Thirty-seven potential Jewish leaders from 15 different countries have completed the 11th Nahum Goldmann Fellowship program in Australia.
Gathered together for eight days in the picturesque Victorian country town of Kyneton, about an hour’s drive from Melbourne, the fellows enriched their Jewish identity and developed both friendship and career bonds.
“I found the program amazing. I have made a range of contacts from all over the world,” said Sara King-Scott, 24, who works in the press office of London’s chief rabbi. “We can learn from the smaller communities. After all, we have the same problems and the same aims.”
The program included morning lectures and afternoon workshops with leading Jewish thinkers and lecturers.
Seminar topics included faith after the Holocaust, models of biblical leadership, the challenges and responsibilities of Jewish leadership, contemporary Jewish thought and the changing relationship between Israel and the Diaspora.
“The program was astonishing. It’s the cutting edge of Jewish thinking. It was very exciting to have had the opportunity to listen to those leading academics,” said Marlo Newton, 35, the director of community affairs at Temple Beth Israel in Melbourne.
“The program has reinvigorated me,” she said. “I’ve received an injection of enthusiasm.”
Some fellows hope the insight they gained will help them confront immediate problems.
In 1993, the Jewish day school in Montevideo, Uruguay, was on the verge of closing, until new leadership took over the community and kept the school operating.
Uruguay’s problems still rest heavily on the shoulders of Marcello Ellenberg, 26, the executive director of the Yavne School.
“We have a community of 25,000, but we get little support locally. Most of our funds have come from the Jewish Agency,” Ellenberg said. “But we have made a U-turn and a new lease on life is being injected into our Jewish community.
“The efforts are coming from the young people,” he said. “The fellowship has helped me in my task, especially the opportunity to listen to such important lecturers.”
The fellows were selected from more than 130 applicants by the Memorial Foundation for Jewish Culture, a New York-based group that supports Jewish scholarship, education and culture around the world.

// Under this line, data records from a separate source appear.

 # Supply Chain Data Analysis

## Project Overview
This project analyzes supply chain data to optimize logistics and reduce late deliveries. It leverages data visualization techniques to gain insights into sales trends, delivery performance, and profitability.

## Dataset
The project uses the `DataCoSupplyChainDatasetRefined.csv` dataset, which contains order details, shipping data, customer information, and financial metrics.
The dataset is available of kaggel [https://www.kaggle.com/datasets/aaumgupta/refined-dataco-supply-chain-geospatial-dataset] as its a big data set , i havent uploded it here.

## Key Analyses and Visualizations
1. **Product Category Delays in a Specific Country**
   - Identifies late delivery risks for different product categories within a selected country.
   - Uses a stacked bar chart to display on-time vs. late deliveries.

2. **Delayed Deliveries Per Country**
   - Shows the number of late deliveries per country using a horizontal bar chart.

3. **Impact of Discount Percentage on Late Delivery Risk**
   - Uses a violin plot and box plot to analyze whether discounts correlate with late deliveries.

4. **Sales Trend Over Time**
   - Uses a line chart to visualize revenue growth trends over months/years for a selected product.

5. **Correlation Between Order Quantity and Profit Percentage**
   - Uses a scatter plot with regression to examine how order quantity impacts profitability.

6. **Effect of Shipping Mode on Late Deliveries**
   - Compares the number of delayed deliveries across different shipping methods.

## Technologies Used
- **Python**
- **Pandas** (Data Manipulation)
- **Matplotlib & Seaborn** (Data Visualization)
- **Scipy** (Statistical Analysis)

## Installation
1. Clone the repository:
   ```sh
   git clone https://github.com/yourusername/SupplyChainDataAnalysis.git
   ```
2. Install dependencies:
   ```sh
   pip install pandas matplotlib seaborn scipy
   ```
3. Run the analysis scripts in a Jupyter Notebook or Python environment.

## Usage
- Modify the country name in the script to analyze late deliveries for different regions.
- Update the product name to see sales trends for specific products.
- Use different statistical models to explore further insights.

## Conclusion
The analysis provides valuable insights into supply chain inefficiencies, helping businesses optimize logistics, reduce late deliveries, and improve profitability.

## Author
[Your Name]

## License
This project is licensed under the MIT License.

“The immediate implications are that there’s hope for the Jewish world. We covered the main problems facing the Jewish communities throughout the world — anti-Semitism, intermarriage and public relations regarding Israel,” said Jerry Hochbaum, executive vice president of the Memorial Foundation. “Good leadership can deal with these problems.”
The 2002 fellows came from around the globe, including Brazil, Croatia, Holland, Hungary, India, Israel, Mexico, Norway, South Africa, Spain, Turkey, United Kingdom, Uruguay, the United States and Australia.
One fellow, however, could not make the trip. Earlier this year, educator Jacquy Sebag was attacked in his home town of Casablanca, Morocco, and suffered severe axe wounds to the face.
With the aid of the Goldmann Fellowship, he was flown to a hospital in Toulouse, France, and is now recovering.
The Memorial Foundation for Jewish Culture was established in 1965 by Nahum Goldmann, first president of the World Jewish Congress, with reparation funds received from the German government.
To date, more than $72 million has been allocated to promote Jewish cultural activity and revival. The foundation is particularly active in the former Soviet Union and Eastern Europe.